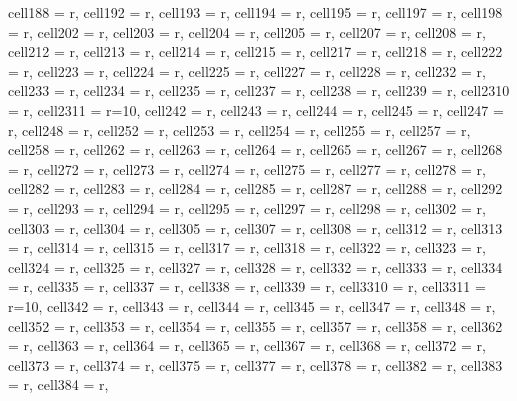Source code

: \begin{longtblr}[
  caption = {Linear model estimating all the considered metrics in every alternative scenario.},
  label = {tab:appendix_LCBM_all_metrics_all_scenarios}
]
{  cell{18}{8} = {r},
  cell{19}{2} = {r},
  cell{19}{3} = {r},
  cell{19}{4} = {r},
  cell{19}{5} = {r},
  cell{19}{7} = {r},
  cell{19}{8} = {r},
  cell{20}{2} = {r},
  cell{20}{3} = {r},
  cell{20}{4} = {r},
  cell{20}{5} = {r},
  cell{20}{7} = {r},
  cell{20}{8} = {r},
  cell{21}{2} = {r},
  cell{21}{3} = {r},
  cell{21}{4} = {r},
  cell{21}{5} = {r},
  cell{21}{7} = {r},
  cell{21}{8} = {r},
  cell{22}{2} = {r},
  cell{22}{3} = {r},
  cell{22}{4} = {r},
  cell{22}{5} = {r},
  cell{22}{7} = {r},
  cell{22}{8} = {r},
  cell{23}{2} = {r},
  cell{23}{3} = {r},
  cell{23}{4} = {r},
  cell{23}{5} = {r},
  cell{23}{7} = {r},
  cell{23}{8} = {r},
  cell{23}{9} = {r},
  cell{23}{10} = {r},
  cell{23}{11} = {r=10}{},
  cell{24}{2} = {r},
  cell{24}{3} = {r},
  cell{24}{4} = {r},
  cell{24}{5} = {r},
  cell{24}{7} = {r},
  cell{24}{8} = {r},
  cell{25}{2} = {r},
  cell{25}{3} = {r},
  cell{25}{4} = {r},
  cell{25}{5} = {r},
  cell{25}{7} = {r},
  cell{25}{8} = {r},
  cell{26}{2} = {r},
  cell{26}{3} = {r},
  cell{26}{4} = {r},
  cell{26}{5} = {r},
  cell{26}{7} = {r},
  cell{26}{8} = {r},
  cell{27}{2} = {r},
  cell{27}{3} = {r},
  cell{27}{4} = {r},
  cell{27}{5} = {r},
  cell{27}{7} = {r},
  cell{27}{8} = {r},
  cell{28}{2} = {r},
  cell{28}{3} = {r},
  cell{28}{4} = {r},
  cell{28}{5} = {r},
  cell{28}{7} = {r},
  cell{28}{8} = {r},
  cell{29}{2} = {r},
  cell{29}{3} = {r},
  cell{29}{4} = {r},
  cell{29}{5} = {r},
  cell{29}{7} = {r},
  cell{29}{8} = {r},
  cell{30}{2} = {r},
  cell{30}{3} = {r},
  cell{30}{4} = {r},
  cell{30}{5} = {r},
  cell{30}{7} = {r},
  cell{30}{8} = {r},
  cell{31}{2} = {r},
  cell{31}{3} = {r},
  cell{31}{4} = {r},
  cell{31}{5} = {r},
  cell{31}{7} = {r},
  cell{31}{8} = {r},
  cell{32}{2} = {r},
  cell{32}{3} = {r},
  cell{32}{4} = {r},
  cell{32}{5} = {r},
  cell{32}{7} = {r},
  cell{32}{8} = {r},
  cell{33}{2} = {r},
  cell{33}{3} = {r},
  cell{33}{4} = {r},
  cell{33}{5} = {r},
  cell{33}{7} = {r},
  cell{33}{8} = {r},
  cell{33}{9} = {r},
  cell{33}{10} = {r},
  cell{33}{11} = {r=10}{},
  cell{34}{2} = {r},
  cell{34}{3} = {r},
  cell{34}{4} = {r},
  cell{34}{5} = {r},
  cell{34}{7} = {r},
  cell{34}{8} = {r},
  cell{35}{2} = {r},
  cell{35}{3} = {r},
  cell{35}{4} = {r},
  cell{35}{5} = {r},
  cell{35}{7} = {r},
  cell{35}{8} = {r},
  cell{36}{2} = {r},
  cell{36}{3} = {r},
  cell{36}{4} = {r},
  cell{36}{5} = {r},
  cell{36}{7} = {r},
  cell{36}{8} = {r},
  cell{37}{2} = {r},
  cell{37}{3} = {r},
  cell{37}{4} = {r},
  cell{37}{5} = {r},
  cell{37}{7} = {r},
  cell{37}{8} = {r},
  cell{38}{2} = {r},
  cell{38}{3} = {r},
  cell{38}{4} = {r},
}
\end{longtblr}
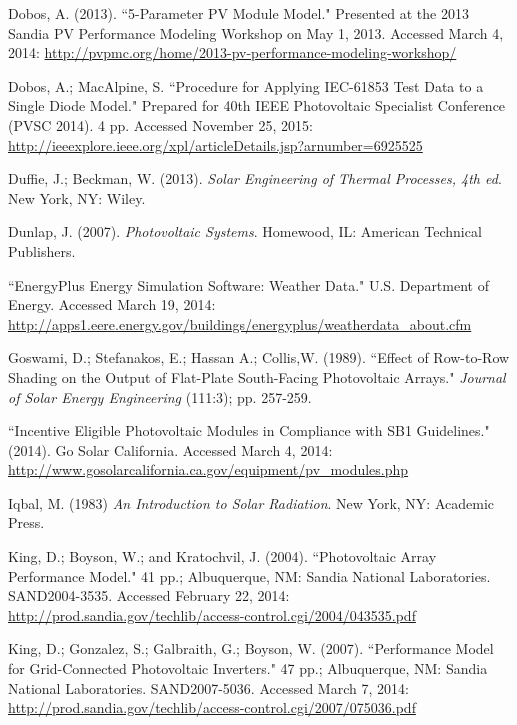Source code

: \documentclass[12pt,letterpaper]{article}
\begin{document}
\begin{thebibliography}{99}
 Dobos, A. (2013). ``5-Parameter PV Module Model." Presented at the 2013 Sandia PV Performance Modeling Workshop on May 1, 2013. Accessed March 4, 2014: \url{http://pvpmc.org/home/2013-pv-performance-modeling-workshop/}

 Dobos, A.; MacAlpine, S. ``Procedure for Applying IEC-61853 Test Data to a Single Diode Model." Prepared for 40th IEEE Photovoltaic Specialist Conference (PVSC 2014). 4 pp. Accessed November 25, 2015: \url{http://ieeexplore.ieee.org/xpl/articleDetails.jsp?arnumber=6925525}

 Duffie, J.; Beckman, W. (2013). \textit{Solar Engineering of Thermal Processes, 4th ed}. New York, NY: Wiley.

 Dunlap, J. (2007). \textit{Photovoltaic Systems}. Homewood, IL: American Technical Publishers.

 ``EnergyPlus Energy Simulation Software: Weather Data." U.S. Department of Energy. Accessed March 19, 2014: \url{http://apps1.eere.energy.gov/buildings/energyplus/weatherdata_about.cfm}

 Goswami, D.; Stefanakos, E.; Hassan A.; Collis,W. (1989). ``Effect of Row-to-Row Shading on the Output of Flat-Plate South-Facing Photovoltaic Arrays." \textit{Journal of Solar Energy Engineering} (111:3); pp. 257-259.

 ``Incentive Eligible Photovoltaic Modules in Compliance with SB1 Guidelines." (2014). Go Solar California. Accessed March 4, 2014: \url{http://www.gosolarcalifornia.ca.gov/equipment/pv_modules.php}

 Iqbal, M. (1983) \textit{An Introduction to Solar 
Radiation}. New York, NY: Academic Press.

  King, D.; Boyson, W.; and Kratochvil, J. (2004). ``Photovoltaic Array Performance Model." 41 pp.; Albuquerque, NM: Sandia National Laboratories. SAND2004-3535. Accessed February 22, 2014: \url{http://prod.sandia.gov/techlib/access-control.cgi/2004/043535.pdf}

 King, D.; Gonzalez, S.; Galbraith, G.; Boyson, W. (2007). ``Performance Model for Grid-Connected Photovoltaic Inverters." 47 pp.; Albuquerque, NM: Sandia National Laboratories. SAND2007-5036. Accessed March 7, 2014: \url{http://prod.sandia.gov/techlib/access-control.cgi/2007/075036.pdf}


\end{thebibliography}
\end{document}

────────────────────────────────────────

* _What the task asks_: The required output is a copy of each line in the records where the string "begin" occurs.

* _Output for this exercise_:
: \begin{longtblr}[
\begin{document}
\begin{thebibliography}{99}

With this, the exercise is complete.